Step 3: Consider Short-Term vs. Long-Term Impacts

Eighty-sixing the shrimp cocktail would have immediately tangible benefits, such as eliminating $300,000 in losses annually. But what would the long-term impact be? 

Casinos frequently tried to outdo each other in terms of perks and incentives. Eliminating a popular feature of the casino night sends returning guests away. They might go to Binions, which featured a $2 stake as recently as 2006, or El Cortez, where you can still find a 50-cent breakfast.

Step 4: Consult with Experts When Necessary

Sometimes, it’s best to bring in an expert. Financial advisors with analytics firms specialize in observing a situation, capturing relevant data, and analyzing trends within the data to forecast predictions. If you’re wondering whatever happened to that shrimp cocktail, the owner of the Golden Gate moved it across the street to his newest property, the Circa, where you can enjoy it for $1.

However, it’s only $1 between 3 and 5 am. At all the other times, it’s $11. You can bet your bottom dollar that’s some serious-based analysis, along with considering other factors, such as consumer perception, when entering that price change.

How to Avoid Common Financial Decision-Making Mistakes 

Financial forecasting techniques typically involve examining key takeaways from financial reports like accounting suites and inventory management software. These financial forecasting tools can help avoid cognitive biases in financial decisions, such as confirmation bias, loss aversion, and emotion in general.
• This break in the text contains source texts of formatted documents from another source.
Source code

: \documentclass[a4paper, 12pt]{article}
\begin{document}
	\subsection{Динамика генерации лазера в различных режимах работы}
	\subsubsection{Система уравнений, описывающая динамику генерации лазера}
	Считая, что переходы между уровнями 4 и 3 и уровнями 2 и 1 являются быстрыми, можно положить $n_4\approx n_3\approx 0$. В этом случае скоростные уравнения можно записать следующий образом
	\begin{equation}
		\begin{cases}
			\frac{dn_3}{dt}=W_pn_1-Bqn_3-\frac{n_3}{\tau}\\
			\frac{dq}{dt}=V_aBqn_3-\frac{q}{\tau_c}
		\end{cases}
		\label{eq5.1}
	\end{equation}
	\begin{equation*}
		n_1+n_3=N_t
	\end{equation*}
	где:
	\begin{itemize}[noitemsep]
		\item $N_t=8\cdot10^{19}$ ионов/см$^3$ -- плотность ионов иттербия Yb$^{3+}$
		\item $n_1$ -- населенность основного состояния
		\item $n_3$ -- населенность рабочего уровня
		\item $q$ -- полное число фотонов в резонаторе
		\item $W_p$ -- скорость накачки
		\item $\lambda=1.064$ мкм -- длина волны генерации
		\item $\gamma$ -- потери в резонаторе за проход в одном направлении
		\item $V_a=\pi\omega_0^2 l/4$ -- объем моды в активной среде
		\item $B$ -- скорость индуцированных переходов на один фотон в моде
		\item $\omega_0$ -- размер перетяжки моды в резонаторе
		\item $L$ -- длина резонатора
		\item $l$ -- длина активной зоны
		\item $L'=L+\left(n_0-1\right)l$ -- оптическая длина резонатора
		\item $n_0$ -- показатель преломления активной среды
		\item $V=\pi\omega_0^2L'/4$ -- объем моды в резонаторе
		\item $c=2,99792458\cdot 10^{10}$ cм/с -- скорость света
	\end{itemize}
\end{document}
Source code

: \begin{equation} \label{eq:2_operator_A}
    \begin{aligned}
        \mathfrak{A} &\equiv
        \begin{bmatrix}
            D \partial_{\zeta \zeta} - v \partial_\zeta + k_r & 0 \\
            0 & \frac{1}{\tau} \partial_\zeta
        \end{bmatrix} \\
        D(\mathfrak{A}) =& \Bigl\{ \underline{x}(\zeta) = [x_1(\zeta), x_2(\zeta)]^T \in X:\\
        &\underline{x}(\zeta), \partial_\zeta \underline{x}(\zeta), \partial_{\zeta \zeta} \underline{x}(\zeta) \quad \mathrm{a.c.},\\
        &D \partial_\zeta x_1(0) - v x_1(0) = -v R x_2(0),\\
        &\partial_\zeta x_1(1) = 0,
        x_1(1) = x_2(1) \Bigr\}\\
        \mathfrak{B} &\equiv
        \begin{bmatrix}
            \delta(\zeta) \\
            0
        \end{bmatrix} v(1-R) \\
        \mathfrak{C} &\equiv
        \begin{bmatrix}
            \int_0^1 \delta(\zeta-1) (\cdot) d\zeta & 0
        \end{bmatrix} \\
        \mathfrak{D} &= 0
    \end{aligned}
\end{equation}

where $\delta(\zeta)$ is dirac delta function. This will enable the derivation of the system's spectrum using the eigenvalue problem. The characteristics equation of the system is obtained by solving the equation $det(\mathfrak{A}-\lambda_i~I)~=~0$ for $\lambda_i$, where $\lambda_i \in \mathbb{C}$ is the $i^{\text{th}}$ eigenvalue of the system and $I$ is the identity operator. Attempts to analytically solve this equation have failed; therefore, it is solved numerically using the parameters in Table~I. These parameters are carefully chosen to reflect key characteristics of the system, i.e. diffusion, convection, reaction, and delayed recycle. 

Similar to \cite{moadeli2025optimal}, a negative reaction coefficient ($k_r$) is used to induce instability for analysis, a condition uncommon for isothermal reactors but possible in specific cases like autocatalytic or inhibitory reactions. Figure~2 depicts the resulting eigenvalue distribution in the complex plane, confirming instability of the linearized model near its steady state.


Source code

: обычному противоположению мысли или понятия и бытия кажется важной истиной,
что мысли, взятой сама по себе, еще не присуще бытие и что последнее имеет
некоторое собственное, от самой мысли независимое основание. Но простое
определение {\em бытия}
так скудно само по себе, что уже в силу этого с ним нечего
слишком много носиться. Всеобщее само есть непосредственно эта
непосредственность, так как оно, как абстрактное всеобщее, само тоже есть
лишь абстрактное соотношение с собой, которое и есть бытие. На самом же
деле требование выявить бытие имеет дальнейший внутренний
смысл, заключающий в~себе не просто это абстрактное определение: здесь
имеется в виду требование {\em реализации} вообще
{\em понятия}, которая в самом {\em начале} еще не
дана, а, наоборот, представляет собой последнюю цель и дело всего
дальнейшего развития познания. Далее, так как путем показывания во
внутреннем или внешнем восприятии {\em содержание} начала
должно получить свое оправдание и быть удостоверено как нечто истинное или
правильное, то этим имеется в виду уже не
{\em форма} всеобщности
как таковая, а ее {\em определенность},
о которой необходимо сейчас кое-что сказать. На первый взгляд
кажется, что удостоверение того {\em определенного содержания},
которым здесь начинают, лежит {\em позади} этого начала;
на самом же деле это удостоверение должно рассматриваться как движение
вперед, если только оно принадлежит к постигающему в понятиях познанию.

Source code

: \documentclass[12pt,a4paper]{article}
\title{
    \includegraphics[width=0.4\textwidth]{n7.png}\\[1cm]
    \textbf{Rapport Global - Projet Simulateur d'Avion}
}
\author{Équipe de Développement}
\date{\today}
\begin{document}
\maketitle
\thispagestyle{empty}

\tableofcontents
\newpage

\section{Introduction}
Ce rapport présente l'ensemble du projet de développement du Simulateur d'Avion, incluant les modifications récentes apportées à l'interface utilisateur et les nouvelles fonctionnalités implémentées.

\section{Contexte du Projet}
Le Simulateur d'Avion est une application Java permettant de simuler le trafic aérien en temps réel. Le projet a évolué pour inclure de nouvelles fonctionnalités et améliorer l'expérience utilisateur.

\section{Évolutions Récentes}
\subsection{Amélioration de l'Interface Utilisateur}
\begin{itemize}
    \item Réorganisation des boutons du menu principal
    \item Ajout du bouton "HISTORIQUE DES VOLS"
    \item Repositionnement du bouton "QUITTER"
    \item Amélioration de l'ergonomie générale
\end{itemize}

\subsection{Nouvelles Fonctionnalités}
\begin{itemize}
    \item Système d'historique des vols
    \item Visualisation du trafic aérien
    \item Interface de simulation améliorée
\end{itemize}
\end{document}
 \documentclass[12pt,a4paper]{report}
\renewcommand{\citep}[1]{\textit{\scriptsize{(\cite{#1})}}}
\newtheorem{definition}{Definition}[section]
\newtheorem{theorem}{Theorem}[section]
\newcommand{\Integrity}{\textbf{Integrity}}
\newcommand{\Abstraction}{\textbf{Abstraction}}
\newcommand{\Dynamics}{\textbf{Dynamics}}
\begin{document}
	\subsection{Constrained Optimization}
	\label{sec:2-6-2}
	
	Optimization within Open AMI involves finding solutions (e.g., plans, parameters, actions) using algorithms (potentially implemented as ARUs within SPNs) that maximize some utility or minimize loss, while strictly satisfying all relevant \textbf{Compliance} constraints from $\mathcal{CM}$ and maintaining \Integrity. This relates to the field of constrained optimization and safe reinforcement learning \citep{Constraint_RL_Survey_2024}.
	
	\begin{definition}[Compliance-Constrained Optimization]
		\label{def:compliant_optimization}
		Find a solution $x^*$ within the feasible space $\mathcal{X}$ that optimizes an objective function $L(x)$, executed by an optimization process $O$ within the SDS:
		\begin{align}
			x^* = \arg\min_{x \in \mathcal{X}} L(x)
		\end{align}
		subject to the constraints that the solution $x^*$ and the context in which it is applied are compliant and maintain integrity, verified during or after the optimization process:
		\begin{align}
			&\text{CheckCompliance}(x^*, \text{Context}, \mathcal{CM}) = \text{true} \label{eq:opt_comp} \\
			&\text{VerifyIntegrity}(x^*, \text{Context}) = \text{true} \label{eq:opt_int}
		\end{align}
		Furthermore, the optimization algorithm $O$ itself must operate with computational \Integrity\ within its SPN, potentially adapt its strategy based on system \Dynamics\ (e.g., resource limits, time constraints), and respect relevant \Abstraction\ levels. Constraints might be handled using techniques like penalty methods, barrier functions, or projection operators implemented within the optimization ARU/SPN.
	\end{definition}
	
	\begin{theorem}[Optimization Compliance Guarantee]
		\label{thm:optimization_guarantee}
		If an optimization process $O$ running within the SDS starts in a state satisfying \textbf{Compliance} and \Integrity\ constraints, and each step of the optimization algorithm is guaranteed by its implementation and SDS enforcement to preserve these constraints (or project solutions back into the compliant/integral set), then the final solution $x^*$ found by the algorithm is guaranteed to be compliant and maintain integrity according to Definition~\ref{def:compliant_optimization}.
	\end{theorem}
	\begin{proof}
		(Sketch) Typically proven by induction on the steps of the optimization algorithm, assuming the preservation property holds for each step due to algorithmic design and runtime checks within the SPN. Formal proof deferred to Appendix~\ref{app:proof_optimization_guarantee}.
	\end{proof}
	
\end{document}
But, sometimes, tools for financial planning can be misleading. In the process of trying to avoid financial decision mistakes and over-relying on financial decision frameworks, SMB owners can ignore their good old intuition. And sometimes intuition plays a significant role in making good personal and business financial decisions.

Although Malcolm Gladwell’s Outliers is not specifically a book about financial decision-making psychology, it does examine some fairly interesting rags-to-riches stories. In one captivating chapter, Gladwell discusses the story of immigrants to New York who started the garment and grocery store industries.

Representing the need to balance intuition with data-driven decisions.

Trusting Intuition

These unlikely individuals didn’t have any software-based financial decision-making tools. They weren’t (yet) running multi-million dollar enterprises like Shoprite, Kohl’s, or Kroger. They just wanted to know how to make better financial decisions for their own personal life…like how to pay their rent and feed their family.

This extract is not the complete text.